[Records excerpted from a collection]
= Beginning of Section =
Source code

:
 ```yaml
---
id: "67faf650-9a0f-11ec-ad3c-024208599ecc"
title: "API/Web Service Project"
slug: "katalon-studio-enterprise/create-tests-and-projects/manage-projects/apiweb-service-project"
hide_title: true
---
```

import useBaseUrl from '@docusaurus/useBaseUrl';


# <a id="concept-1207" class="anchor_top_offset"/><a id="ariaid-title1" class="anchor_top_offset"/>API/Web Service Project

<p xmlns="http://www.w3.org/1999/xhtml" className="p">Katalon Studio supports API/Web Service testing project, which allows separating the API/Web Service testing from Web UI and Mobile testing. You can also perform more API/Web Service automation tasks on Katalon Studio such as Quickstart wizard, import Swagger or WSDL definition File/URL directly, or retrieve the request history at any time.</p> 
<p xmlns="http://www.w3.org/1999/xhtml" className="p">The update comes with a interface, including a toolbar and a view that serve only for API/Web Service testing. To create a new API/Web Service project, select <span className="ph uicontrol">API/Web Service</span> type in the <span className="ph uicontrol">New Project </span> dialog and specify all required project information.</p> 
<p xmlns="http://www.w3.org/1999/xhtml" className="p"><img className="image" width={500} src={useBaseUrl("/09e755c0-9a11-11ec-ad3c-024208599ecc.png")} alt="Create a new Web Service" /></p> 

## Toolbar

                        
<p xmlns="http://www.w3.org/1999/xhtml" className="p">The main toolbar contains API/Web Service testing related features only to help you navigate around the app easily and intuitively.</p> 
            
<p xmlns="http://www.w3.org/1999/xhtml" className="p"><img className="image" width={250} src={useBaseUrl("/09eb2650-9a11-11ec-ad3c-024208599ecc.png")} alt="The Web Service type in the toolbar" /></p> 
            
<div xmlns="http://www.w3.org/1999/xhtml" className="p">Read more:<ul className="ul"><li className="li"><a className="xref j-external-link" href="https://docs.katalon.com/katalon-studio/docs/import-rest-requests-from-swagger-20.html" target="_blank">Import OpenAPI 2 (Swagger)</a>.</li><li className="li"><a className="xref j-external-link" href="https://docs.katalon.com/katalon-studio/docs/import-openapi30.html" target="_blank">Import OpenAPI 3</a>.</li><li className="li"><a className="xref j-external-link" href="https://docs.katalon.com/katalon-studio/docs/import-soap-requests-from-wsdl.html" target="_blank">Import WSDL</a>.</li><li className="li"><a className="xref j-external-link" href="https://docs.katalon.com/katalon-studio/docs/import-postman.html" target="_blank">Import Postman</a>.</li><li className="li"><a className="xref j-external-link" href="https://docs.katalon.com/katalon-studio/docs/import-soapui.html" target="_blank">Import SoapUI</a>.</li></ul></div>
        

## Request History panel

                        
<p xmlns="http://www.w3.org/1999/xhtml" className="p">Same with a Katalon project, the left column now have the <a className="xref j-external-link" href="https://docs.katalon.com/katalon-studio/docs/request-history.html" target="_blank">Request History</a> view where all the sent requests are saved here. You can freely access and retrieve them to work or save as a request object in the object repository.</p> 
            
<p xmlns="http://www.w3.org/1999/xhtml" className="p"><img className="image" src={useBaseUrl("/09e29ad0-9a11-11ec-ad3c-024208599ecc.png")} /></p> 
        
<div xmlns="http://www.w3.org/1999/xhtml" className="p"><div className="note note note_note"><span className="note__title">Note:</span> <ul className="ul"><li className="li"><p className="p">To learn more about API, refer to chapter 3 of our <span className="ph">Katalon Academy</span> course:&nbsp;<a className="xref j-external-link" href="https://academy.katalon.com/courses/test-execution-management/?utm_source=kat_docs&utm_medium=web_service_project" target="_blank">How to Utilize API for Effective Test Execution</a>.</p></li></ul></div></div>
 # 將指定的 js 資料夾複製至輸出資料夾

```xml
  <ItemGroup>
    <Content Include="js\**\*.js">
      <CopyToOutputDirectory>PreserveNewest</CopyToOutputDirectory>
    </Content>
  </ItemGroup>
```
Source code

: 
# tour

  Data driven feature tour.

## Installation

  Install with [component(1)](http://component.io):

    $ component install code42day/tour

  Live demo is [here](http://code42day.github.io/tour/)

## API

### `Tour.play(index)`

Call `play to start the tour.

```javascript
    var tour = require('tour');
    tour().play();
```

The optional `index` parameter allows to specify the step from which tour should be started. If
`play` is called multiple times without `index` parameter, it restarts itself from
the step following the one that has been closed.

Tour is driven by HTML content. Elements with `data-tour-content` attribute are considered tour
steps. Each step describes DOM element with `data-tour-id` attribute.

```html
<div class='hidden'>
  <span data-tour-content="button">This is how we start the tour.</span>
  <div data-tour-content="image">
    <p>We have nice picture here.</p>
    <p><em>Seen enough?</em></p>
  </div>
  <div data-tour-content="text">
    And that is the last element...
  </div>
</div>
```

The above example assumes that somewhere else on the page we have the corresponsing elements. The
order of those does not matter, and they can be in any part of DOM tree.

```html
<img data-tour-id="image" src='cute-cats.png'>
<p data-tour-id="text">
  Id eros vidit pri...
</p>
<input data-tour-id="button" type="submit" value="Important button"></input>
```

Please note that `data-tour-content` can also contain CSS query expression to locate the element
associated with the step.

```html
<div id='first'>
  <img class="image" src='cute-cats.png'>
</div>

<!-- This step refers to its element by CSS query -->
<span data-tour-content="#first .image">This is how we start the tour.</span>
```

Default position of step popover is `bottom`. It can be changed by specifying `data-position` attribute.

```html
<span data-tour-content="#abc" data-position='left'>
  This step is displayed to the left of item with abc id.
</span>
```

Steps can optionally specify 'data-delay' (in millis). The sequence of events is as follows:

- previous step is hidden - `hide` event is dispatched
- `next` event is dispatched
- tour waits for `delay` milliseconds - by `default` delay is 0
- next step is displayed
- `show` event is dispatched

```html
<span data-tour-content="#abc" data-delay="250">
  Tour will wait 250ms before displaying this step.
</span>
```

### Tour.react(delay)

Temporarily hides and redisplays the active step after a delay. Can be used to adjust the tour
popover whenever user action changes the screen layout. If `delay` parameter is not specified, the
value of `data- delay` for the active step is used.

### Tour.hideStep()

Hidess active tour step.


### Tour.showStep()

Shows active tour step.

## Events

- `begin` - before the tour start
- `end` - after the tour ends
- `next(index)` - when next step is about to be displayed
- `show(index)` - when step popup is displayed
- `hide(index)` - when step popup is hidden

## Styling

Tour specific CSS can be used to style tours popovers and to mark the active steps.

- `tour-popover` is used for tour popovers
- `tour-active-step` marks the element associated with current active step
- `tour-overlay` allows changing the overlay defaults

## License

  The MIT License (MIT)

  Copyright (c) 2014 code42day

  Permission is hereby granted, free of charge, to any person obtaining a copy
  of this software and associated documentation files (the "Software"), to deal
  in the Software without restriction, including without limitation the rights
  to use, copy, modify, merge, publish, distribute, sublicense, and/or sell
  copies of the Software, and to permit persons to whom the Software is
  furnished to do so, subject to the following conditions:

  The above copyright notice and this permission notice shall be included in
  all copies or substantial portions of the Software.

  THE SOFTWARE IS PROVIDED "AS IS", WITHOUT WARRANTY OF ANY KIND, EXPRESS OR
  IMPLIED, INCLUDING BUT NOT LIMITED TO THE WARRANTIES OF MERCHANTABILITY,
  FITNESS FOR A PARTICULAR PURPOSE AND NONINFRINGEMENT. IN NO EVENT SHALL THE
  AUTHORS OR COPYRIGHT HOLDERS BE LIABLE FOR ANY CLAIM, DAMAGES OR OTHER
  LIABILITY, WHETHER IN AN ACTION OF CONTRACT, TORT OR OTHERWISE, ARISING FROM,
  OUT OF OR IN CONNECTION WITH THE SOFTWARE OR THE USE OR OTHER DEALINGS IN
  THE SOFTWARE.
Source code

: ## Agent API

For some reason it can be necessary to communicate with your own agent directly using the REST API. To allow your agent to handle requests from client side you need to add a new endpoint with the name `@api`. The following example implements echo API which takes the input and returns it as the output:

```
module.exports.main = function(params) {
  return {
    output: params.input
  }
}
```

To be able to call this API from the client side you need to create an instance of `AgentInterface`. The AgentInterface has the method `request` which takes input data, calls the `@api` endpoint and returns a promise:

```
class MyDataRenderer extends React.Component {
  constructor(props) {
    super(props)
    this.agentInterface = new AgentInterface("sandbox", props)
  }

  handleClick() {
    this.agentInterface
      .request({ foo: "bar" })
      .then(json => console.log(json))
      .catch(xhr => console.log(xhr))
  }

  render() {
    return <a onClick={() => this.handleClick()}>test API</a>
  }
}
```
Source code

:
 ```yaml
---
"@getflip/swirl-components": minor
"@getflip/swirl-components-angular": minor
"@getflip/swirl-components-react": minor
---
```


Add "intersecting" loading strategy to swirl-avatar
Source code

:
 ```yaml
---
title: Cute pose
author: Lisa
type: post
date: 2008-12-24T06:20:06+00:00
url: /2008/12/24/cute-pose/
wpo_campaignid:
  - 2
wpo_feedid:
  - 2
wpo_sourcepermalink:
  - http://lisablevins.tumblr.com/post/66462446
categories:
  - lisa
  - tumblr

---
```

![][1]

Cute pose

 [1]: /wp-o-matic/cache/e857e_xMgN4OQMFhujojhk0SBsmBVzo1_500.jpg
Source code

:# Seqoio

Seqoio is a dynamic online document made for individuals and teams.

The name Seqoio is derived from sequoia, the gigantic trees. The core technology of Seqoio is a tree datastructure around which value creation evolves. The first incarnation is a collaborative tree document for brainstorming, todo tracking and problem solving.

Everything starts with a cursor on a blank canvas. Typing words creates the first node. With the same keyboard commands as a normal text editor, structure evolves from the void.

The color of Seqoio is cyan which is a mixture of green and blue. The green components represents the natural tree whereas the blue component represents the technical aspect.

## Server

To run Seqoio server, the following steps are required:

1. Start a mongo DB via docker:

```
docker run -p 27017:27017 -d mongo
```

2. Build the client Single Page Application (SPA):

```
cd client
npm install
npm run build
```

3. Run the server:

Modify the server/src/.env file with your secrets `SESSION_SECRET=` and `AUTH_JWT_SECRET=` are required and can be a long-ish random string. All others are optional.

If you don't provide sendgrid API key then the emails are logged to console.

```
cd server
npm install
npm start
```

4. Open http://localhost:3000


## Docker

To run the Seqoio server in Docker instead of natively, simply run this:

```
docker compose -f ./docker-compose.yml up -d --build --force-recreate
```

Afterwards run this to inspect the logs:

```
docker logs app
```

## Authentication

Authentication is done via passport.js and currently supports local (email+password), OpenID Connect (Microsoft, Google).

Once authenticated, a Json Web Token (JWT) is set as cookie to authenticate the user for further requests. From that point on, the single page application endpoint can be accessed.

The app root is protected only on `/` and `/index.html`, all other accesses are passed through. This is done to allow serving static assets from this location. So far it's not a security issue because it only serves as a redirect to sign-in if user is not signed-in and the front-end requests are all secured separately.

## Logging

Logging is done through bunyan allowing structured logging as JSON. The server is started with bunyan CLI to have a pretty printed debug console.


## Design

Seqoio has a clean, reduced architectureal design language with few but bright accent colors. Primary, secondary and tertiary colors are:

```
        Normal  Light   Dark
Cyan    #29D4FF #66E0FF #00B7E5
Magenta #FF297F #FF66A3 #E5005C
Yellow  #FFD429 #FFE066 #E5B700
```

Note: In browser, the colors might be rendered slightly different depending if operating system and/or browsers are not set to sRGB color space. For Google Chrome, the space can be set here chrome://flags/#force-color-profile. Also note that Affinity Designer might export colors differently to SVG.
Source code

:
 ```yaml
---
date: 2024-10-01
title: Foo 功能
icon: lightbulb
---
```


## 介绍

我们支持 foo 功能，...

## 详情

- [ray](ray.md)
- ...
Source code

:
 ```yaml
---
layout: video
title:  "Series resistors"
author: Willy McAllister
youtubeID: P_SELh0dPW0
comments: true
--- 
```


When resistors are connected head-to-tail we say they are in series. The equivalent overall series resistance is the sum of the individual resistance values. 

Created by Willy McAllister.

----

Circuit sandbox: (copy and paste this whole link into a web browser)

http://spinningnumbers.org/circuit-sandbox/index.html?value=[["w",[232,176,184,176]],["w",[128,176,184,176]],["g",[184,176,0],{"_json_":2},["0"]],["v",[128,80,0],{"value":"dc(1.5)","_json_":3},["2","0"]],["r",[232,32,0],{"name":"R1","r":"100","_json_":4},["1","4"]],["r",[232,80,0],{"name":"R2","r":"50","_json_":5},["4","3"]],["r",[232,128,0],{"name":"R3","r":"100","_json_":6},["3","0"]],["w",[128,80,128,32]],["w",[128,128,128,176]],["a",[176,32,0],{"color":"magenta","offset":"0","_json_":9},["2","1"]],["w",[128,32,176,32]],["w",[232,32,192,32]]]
= End of Section =
[TASK] Find the string "allows" in the data. Report each line it appears in.

[RESULT OF THE TASK]
<p xmlns="http://www.w3.org/1999/xhtml" className="p">Katalon Studio supports API/Web Service testing project, which allows separating the API/Web Service testing from Web UI and Mobile testing. You can also perform more API/Web Service automation tasks on Katalon Studio such as Quickstart wizard, import Swagger or WSDL definition File/URL directly, or retrieve the request history at any time.</p> 
The optional `index` parameter allows to specify the step from which tour should be started. If
- `tour-overlay` allows changing the overlay defaults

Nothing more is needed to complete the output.